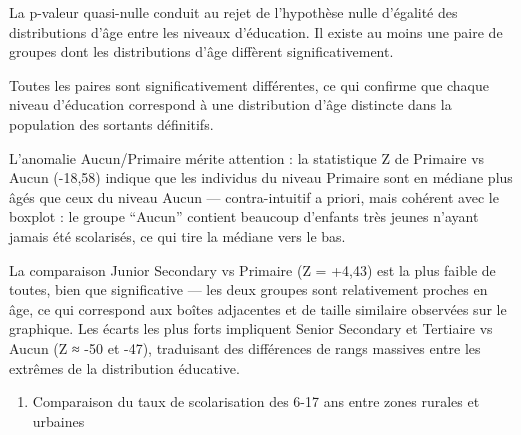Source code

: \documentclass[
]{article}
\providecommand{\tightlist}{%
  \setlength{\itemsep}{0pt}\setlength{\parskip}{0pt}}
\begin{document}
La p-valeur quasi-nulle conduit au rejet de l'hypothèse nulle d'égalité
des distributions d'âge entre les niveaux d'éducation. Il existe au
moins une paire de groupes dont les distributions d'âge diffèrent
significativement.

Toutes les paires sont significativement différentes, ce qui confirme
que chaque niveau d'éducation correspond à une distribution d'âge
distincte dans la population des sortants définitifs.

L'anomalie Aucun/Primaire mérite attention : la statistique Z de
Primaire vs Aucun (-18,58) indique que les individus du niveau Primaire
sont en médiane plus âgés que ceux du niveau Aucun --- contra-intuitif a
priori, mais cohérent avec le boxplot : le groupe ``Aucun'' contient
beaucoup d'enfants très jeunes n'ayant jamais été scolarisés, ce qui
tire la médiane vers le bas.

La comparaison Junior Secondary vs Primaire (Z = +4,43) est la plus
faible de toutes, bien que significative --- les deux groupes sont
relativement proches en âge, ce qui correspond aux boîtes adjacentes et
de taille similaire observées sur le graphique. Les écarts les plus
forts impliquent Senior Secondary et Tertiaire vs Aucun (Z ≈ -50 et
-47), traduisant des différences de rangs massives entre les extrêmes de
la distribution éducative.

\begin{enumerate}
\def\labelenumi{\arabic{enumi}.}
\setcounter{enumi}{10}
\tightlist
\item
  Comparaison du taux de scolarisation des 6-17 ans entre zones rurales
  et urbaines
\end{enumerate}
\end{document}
------------------------------------
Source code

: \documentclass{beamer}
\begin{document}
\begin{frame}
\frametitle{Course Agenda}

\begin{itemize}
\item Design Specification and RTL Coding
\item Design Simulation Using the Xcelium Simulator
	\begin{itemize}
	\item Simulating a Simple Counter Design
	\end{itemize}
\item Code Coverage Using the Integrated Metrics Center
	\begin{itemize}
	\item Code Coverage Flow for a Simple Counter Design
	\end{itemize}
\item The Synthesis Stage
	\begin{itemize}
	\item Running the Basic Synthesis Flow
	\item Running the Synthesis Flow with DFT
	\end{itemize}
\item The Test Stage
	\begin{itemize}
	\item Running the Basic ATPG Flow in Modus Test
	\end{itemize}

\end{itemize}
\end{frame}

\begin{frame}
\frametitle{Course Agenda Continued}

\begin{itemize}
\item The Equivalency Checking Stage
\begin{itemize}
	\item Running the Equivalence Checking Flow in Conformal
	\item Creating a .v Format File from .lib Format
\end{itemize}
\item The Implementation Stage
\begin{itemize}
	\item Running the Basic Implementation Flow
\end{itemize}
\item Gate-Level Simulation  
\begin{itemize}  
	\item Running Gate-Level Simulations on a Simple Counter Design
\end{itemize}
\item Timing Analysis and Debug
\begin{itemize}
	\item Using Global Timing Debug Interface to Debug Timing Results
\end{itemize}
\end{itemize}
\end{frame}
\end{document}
------------------------------------
## EXERCISE DETAILS
Look over the entries above and say how many lines contain "Synthesis"; give only the number.

## EXPECTED OUTPUT
3